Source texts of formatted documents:
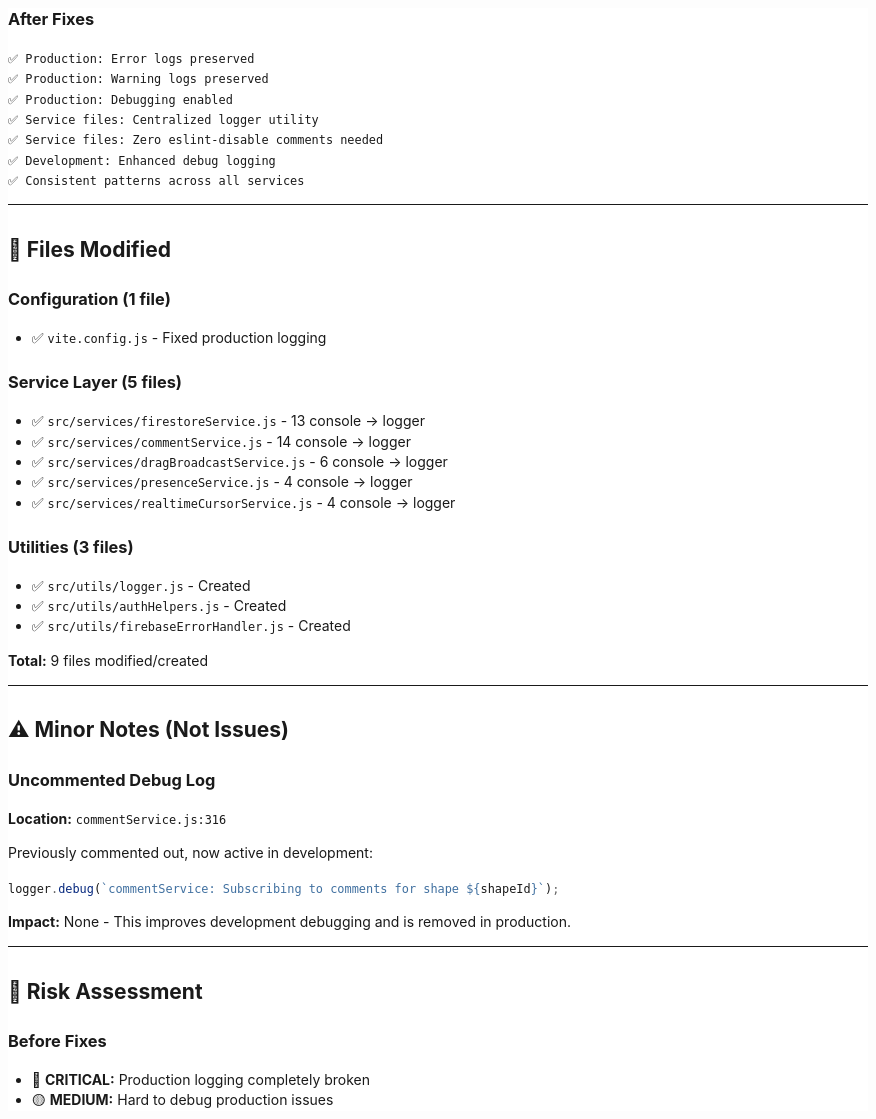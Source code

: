 ### After Fixes
```
✅ Production: Error logs preserved
✅ Production: Warning logs preserved
✅ Production: Debugging enabled
✅ Service files: Centralized logger utility
✅ Service files: Zero eslint-disable comments needed
✅ Development: Enhanced debug logging
✅ Consistent patterns across all services
```

---

## 📝 Files Modified

### Configuration (1 file)
- ✅ `vite.config.js` - Fixed production logging

### Service Layer (5 files)
- ✅ `src/services/firestoreService.js` - 13 console → logger
- ✅ `src/services/commentService.js` - 14 console → logger
- ✅ `src/services/dragBroadcastService.js` - 6 console → logger
- ✅ `src/services/presenceService.js` - 4 console → logger
- ✅ `src/services/realtimeCursorService.js` - 4 console → logger

### Utilities (3 files)
- ✅ `src/utils/logger.js` - Created
- ✅ `src/utils/authHelpers.js` - Created
- ✅ `src/utils/firebaseErrorHandler.js` - Created

**Total:** 9 files modified/created

---

## ⚠️ Minor Notes (Not Issues)

### Uncommented Debug Log
**Location:** `commentService.js:316`

Previously commented out, now active in development:
```javascript
logger.debug(`commentService: Subscribing to comments for shape ${shapeId}`);
```

**Impact:** None - This improves development debugging and is removed in production.

---

## 🎯 Risk Assessment

### Before Fixes
- 🔴 **CRITICAL:** Production logging completely broken
- 🟡 **MEDIUM:** Hard to debug production issues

_PROBLEM STATEMENT_
If a line falls between the first line of the records above and the line containing "## 📝 Files Modified", inclusive, retype it exactly; leave pictures out.

_EXERCISE RESPONSE_
Source code

: ### After Fixes
```
✅ Production: Error logs preserved
✅ Production: Warning logs preserved
✅ Production: Debugging enabled
✅ Service files: Centralized logger utility
✅ Service files: Zero eslint-disable comments needed
✅ Development: Enhanced debug logging
✅ Consistent patterns across all services
```

---

## 📝 Files Modified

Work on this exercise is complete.